The total figure that the Treasury is expected to receive is estimated to be around £3.89 billion which is an increase of ten percent on the last financial year, meaning that the average family who falls within the scope of the tax will be handing over £111,000.

The UK’s inheritance tax law has undergone a dramatic change over the last few months following Alistair Darling’s pre-budget report. From April 6 2008 the first £600,000 of an individual’s estate is the nil-rate band and will not be taxed.

However, rising house prices are causing more estates to push over the nil-rate band which means they will become liable for taxation – while the worth of the estate in excess of the nil-rate band is taxed at a 40% rate.

The amount was previously set at £300,000 so the new law now means that many families will avoid the tax.

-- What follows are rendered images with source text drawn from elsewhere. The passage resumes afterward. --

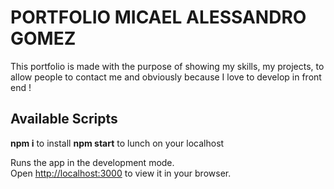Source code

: # PORTFOLIO MICAEL ALESSANDRO GOMEZ
This portfolio is made with the purpose of showing my skills, my projects, to allow people to contact me and obviously because I love to develop in front end !


## Available Scripts

 **npm i** to install 
 **npm start** to lunch on your localhost 
 
Runs the app in the development mode.\
Open [http://localhost:3000](http://localhost:3000) to view it in your browser.
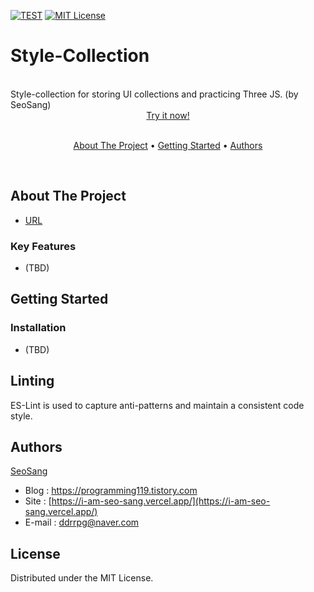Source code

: [![TEST][react-shield]][license-url] [![MIT License][license-shield]][license-url]

# Style-Collection

<br>
  <div style="display:flex; flex-direction:column; align-items:center; justify-content: center;">
    Style-collection for storing UI collections and practicing Three JS. (by SeoSang)
    <br/>
    <a href="https://60f67dd57e8813003b9e6b51-lbfvnlgwvx.chromatic.com/?path=/story/components-avatar--avatar" target="_blank">Try it now!</a>
  </div>
<br>

<p align="center">
  <a href="#about-the-project"> About The Project</a> •
  <a href="#getting-started">Getting Started</a> •
  <a href="#authors">Authors</a>
</p>
<br>

## About The Project

- [URL](https://60f67dd57e8813003b9e6b51-lbfvnlgwvx.chromatic.com/?path=/story/components-avatar--avatar)

### Key Features

- (TBD)

## Getting Started

### Installation

- (TBD)

## Linting

ES-Lint is used to capture anti-patterns and maintain a consistent code style.

## Authors

[SeoSang](https://github.com/SeoSang)

- Blog : https://programming119.tistory.com
- Site : [https://i-am-seo-sang.vercel.app/](https://i-am-seo-sang.vercel.app/)
- E-mail : [ddrrpg@naver.com](mailto:ddrrpg@naver.com)

[license-shield]: https://img.shields.io/github/license/othneildrew/Best-README-Template.svg
[license-url]: #license
[react-shield]: https://img.shields.io/badge/React-TypeScript-blue?logo=react&logoColor=white

## License

Distributed under the MIT License.

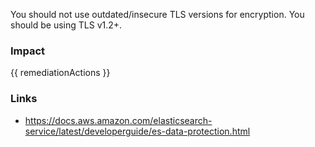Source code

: 
You should not use outdated/insecure TLS versions for encryption. You should be using TLS v1.2+.


### Impact
<!-- Add Impact here -->

<!-- DO NOT CHANGE -->
{{ remediationActions }}

### Links
- https://docs.aws.amazon.com/elasticsearch-service/latest/developerguide/es-data-protection.html


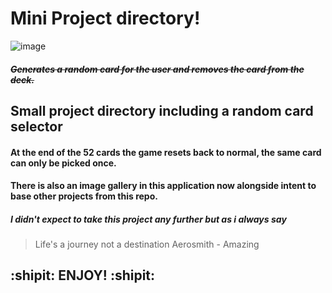 # Mini Project directory!

![image](https://user-images.githubusercontent.com/56073739/91320046-01972180-e7b5-11ea-8660-bfcae84522ed.png)

##### ~~Generates a random card for the user and removes the card from the deck.~~
## Small project directory including a random card selector
#### At the end of the 52 cards the game resets back to normal, the same card can only be picked once.
#### There is also an image gallery in this application now alongside intent to base other projects from this repo.

##### I didn't expect to take this project any further but as i always say
>Life's a journey not a destination
>Aerosmith - Amazing
## :shipit: ENJOY! :shipit:
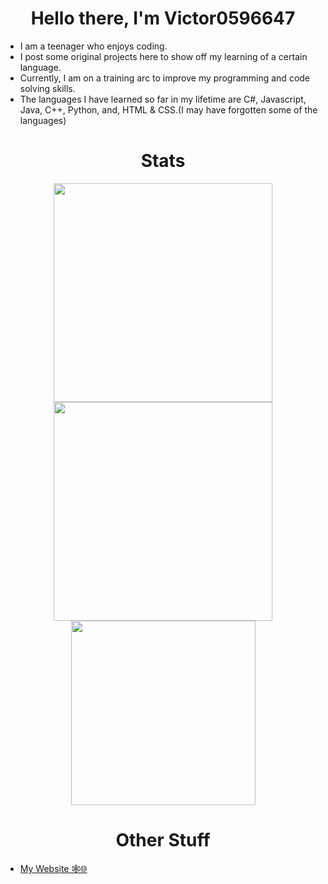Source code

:<h1 align="center">Hello there, I'm Victor0596647</h1>

<ul>
  <li>I am a teenager who enjoys coding.</li>
  <li>I post some original projects here to show off my learning of a certain language.</li>
  <li>Currently, I am on a training arc to improve my programming and code solving skills.</li>
  <li>The languages I have learned so far in my lifetime are C#, Javascript, Java, C++, Python, and, HTML & CSS.(I may have forgotten some of the languages)</li>
 </ul>
 
<h1 align="center">Stats</h1>

<div align="center">
  <a href="https://github.com/anuraghazra/github-readme-stats">
    <img width="350px" src="https://github-readme-stats.vercel.app/api?username=victor0596647&show_icons=true&theme=radical" />
  </a>

  <a href="https://github-readme-streak-stats.herokuapp.com">
    <img width="350px" src="https://github-readme-streak-stats.herokuapp.com?user=Victor0596647&theme=radical&date_format=M%20j%5B%2C%20Y%5D" />
  </a>

  <a href="https://github.com/anuraghazra/github-readme-stats">
    <img width="295px" src="https://github-readme-stats.vercel.app/api/top-langs/?username=victor0596647&layout=compact&theme=radical" />
  </a>
</div>

<h1 align="center">Other Stuff</h1>

<ul>
  <li><a href="lothern.netlify.app">My Website 🕸️🌐</a></li>
</ul>
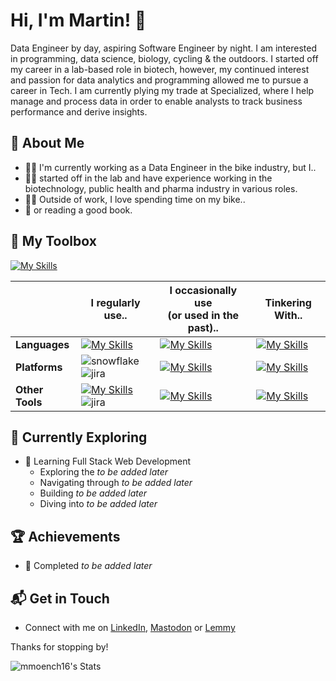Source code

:# Hi, I'm Martin! 👋

Data Engineer by day, aspiring Software Engineer by night. I am interested in programming, data science, biology, cycling & the outdoors. I started off my career in a lab-based role in biotech, however, my continued interest and passion for data analytics and programming allowed me to pursue a career in Tech. I am currently plying my trade at Specialized, where I help manage and process data in order to enable analysts to track business performance and derive insights.  

## 🧍 About Me

- 👨‍💻 I'm currently working as a Data Engineer in the bike industry, but I..
- 👨‍🔬 started off in the lab and have experience working in the biotechnology, public health and pharma industry in various roles. 
- 🚴‍♂️ Outside of work, I love spending time on my bike..
- 📖 or reading a good book.

## 🧰 My Toolbox
[![My Skills](https://skillicons.dev/icons?i=r,python,mysql,java,php,html,css,js,md)](https://github.com/mmoench16)

|  | I regularly use.. | I occasionally use<br>(or used in the past).. | Tinkering With.. |
| ------ | ------ | ------ | ------ |
| **Languages** | [![My Skills](https://skillicons.dev/icons?i=r,python,mysql&perline=3)](https://github.com/mmoench16)    | [![My Skills](https://skillicons.dev/icons?i=html,css,js,php,java&perline=3)](https://github.com/mmoench16) | [![My Skills](https://skillicons.dev/icons?i=processing&perline=3)](https://github.com/mmoench16) |
| **Platforms** | ![snowflake](https://github.com/user-attachments/assets/ffe3353d-e4bb-4634-ae95-af089a04a25b) ![jira](https://github.com/user-attachments/assets/2c4040e9-fac7-4e2b-ab69-76909411354a) | [![My Skills](https://skillicons.dev/icons?i=aws&perline=3)](https://github.com/mmoench16) | [![My Skills](https://skillicons.dev/icons?i=azure&perline=3)](https://github.com/mmoench16) |
| **Other Tools** | [![My Skills](https://skillicons.dev/icons?i=vscode,jira&perline=3)](https://github.com/mmoench16) ![jira](https://github.com/user-attachments/assets/2c4040e9-fac7-4e2b-ab69-76909411354a) | [![My Skills](https://skillicons.dev/icons?i=r,python,mysql&perline=3)](https://github.com/mmoench16) | [![My Skills](https://skillicons.dev/icons?i=r,python,mysql&perline=3)](https://github.com/mmoench16) |

## 🌱 Currently Exploring

- 🚀 Learning Full Stack Web Development
  - Exploring the _to be added later_
  - Navigating through _to be added later_
  - Building _to be added later_
  - Diving into _to be added later_

 ## 🏆 Achievements

- 🌟 Completed _to be added later_



## 📬 Get in Touch

- Connect with me on [LinkedIn](https://www.linkedin.com/in/martin-moench-04472286/), [Mastodon](https://mastodon.social/@JohnnyZeeGerman) or [Lemmy](https://lemmy.world/u/JohnnyZeeGerman)

Thanks for stopping by!

![mmoench16's Stats](https://github-readme-stats.vercel.app/api?username=mmoench16&theme=vue-dark&show_icons=true&hide_border=true&count_private=true)

<!--
**mmoench16/mmoench16** is a ✨ _special_ ✨ repository because its `README.md` (this file) appears on your GitHub profile.

Here are some ideas to get you started:

- 🔭 I’m currently working on ...
- 🌱 I’m currently learning ...
- 👯 I’m looking to collaborate on ...
- 🤔 I’m looking for help with ...
- 💬 Ask me about ...
- 📫 How to reach me: ...
- 😄 Pronouns: ...
- ⚡ Fun fact: ...

-->
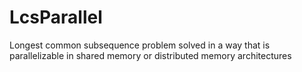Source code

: # LcsParallel
Longest common subsequence problem solved in a way that is parallelizable in shared memory or distributed memory architectures
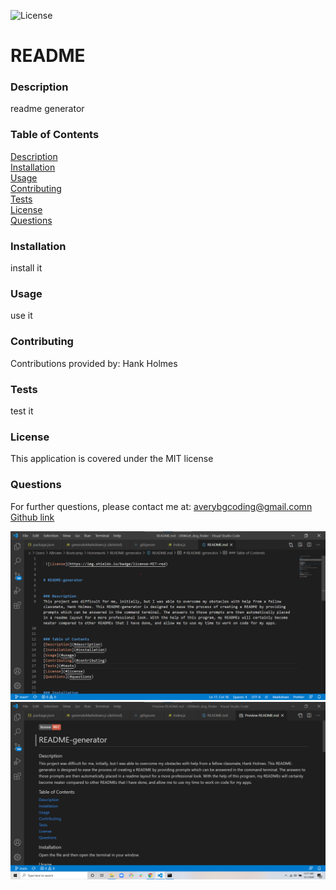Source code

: 
 ![License](https://img.shields.io/badge/license-MIT-red)


# README  


### Description  
readme generator


### Table of Contents  
[Description](#description)  
[Installation](#installation)  
[Usage](#usage)  
[Contributing](#contributing)  
[Tests](#tests)  
[License](#license)  
[Questions](#questions)  


### Installation  
install it


### Usage  
use it  


### Contributing  
Contributions provided by: Hank Holmes


### Tests  
test it


### License  
This application is covered under the MIT license


### Questions  
For further questions, please contact me at:
averybgcoding@gmail.comn  
[Github link](https://unchar.bootcampcontent.com/averyjbrown2/)



![README VS Code](./Assets/image1.png)  
![README Preview](./Assets/image2.png)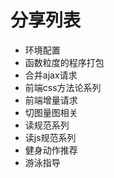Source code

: # 分享列表

* 环境配置
* 函数粒度的程序打包
* 合并ajax请求
* 前端css方法论系列
* 前端增量请求
* 切图量图相关
* 读规范系列
* 读js规范系列
* 健身动作推荐
* 游泳指导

However, for those who fall within the bracket, there are several steps that can be taken to lessen the impact.

Planning for your future in your thirties is thought to be one of the best measures against the tax. For example, being married or in a civil partnership will mean that assets passed to each other in death will not be taxed and in addition, married couples also stand to receive each other’s allowances.

In addition, it is advisable to write a Will which will mean that the executors will be given flexibility in reducing tax payments in the event of a death by, for example, setting up trusts for children.

Currently, the UK has got one of the most complex tax systems in Europe. For example, France allows for a total exemption from tax on transfers to spouses/civil partners and parents are able to leave up to €150,000 to each surviving child tax-free while Italy’s system depends on the relationship between the recipient and the deceased and property left to unrelated persons is charged at a rate of eight percent. Sweden has gone a step further and has this year abolished wealth tax.

Britain has been criticised in the past by the World Economic Forum (WEF) for having such tax-related red tape, forcing it to slip from second to ninth place among 131 states in the WEF’s annual league table.